The present work contributes to the literature on discursive constructions of masculinity and IPV by closely examining the contradictions in the positionings of men as victims of IPV, with particular emphasis on how these are discursively negotiated in the context of online discussions. The Internet and social media have become highly relevant arenas for discussion and debate about IPV and gender in recent years. They have also become central sites of dissemination of men’s rights rhetoric and the accompanying claims of men’s victimization (Mann 2008). Finland is no exception in this regard: online forums have played an important role in the rise of claims related to discrimination against men and anti-feminist views about IPV in recent decades (Keskinen 2013). Internet discussion forums offer an influential platform with extensive reach for expressing, formulating, and contesting anti-feminist, as well as feminist, views on IPV and issues bound up with it (Dragiewicz and Burgess 2016). Moreover, as discussed by Ging (2017), these forums permit complex gender constructions in which seemingly nonhegemonic notions merge with hegemonic ones. This is facilitated particularly strongly by the possibility of spontaneously and anonymously expressing contentious views and of positioning oneself accordingly, thereby actualizing potential to gain support from numerous codiscussants—an audience not restricted to any particular geographical location.
The Finnish context entails some noteworthy particularities and further paradoxes pertaining to the predominant ways in which gender and IPV have been made sense of and related to. In Finland, gender equality is widely assumed to have already been achieved, and for many Finns, this notion is an integral part of the national identity. The emphasis on equality has often tended to translate into advocacy of a gender-neutral approach toward IPV, notwithstanding statistics that point to gendered patterns in it (Clarke 2011). 1 In consequence, the perspective on gender that has been applied in such domains as Finnish policy and interventions against IPV has remained, for the most part, moderate (Hearn and McKie 2010; Virkki 2017).

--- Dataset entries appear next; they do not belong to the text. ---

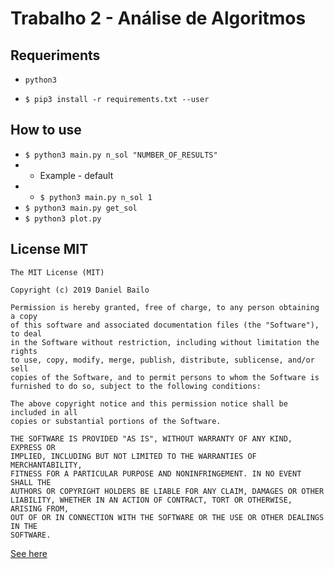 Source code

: # Trabalho 2 - Análise de Algoritmos

## Requeriments
* `python3`

* `$ pip3 install -r requirements.txt --user`

## How to use

* `$ python3 main.py n_sol "NUMBER_OF_RESULTS"`
* *  Example - default
* * `$ python3 main.py n_sol 1`
* `$ python3 main.py get_sol`
* `$ python3 plot.py`

## License MIT


    The MIT License (MIT)

    Copyright (c) 2019 Daniel Bailo

    Permission is hereby granted, free of charge, to any person obtaining a copy
    of this software and associated documentation files (the "Software"), to deal
    in the Software without restriction, including without limitation the rights
    to use, copy, modify, merge, publish, distribute, sublicense, and/or sell
    copies of the Software, and to permit persons to whom the Software is
    furnished to do so, subject to the following conditions:

    The above copyright notice and this permission notice shall be included in all
    copies or substantial portions of the Software.

    THE SOFTWARE IS PROVIDED "AS IS", WITHOUT WARRANTY OF ANY KIND, EXPRESS OR
    IMPLIED, INCLUDING BUT NOT LIMITED TO THE WARRANTIES OF MERCHANTABILITY,
    FITNESS FOR A PARTICULAR PURPOSE AND NONINFRINGEMENT. IN NO EVENT SHALL THE
    AUTHORS OR COPYRIGHT HOLDERS BE LIABLE FOR ANY CLAIM, DAMAGES OR OTHER
    LIABILITY, WHETHER IN AN ACTION OF CONTRACT, TORT OR OTHERWISE, ARISING FROM,
    OUT OF OR IN CONNECTION WITH THE SOFTWARE OR THE USE OR OTHER DEALINGS IN THE
    SOFTWARE.

[See here](LICENSE.md)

A gender-neutral approach to IPV is not, however, unique to Finland. Rather, it has been articulated more widely also, as a view set in opposition to a gendered understanding of IPV among researchers in recent decades. Also known as the “symmetry discourse,” a gender-neutral approach to IPV lays emphasis on similarities in perpetration and victimization between women and men (e.g., Dutton 2012; Straus 2011). The symmetry discourse is, accordingly, based on attempts to refute the notion, exemplified in the literature on gendered violence, that there is value in viewing IPV as linked to gendered power dynamics, a link reflecting reports on extensive gender differences found in rates of victimization and perpetration, and in the nature and consequences of IPV (Anderson 2005; DeKeseredy and Dragiewicz 2007; Johnson 2011; Kimmel 2002; Nybergh, Enander, and Krantz 2016). As the following analysis illustrates, these competing understandings of IPV constitute a significant backdrop to controversial online discussions about IPV committed by women and the associated constructions of masculinity in relation to violence.
Materials and Methods
The materials for the research described here are discussion threads focusing on IPV perpetrated by women, collected from various online discussion forums and comment areas of blog sites hosted in Finland. The materials were collected in April 2017 for a larger project examining discourses about violence in a contemporary Finnish context. The threads, from some of Finland’s most popular online discussion forums, were found by means of Internet searches conducted with Google and site-specific text-search tools. The search terms used were “violence + women,” “women’s violence,” and “intimate partner violence experienced by men.” Threads in which discussion did not focus on the topic of interest were removed from the corpus before analysis. Discussion threads for a span of ten years, 2007–2016, formed the body of research material.
The discussion threads were collected from six distinct discussion forums and nine blog sites. The former consists of one general online discussion forum and the forums of a national newspaper, a regional newspaper (from northern Finland), a youth magazine, a baby-focused magazine, and a science magazine. All of the comment areas on blog sites were accessed via a popular blog section of a web-based newspaper. Many of the writers of blogs featured in this section are politically active, and one of them has become well-known as an advocate of the men’s rights movement in Finland. 2 All told, the body of material consists of ninety-eight discussion threads and 3,190 comments. 3 Ten of the threads were prompted by a reporter’s article about IPV committed by women, while the rest followed a blog post or discussion piece by a nonreporter. While the reporter-penned articles that triggered discussion were not included in the formal analysis, they were considered as background data that proved informative with regard to the ongoing societal discussions of the topic during the selected time period. Most of the posters used pseudonyms and did not identify themselves as either women or men, though in some cases they did, at least implicitly. This, coupled with the online context in general, makes it difficult to contextualize the comments with knowledge about their writers. Rather than focus on the writers’ gender, however, the analysis attends specifically to the ways in which gendered positionings were enacted through depictions of violence constructed in discussions wherein variously located men and women may participate, and which are enabled by gendered cultural imaginaries.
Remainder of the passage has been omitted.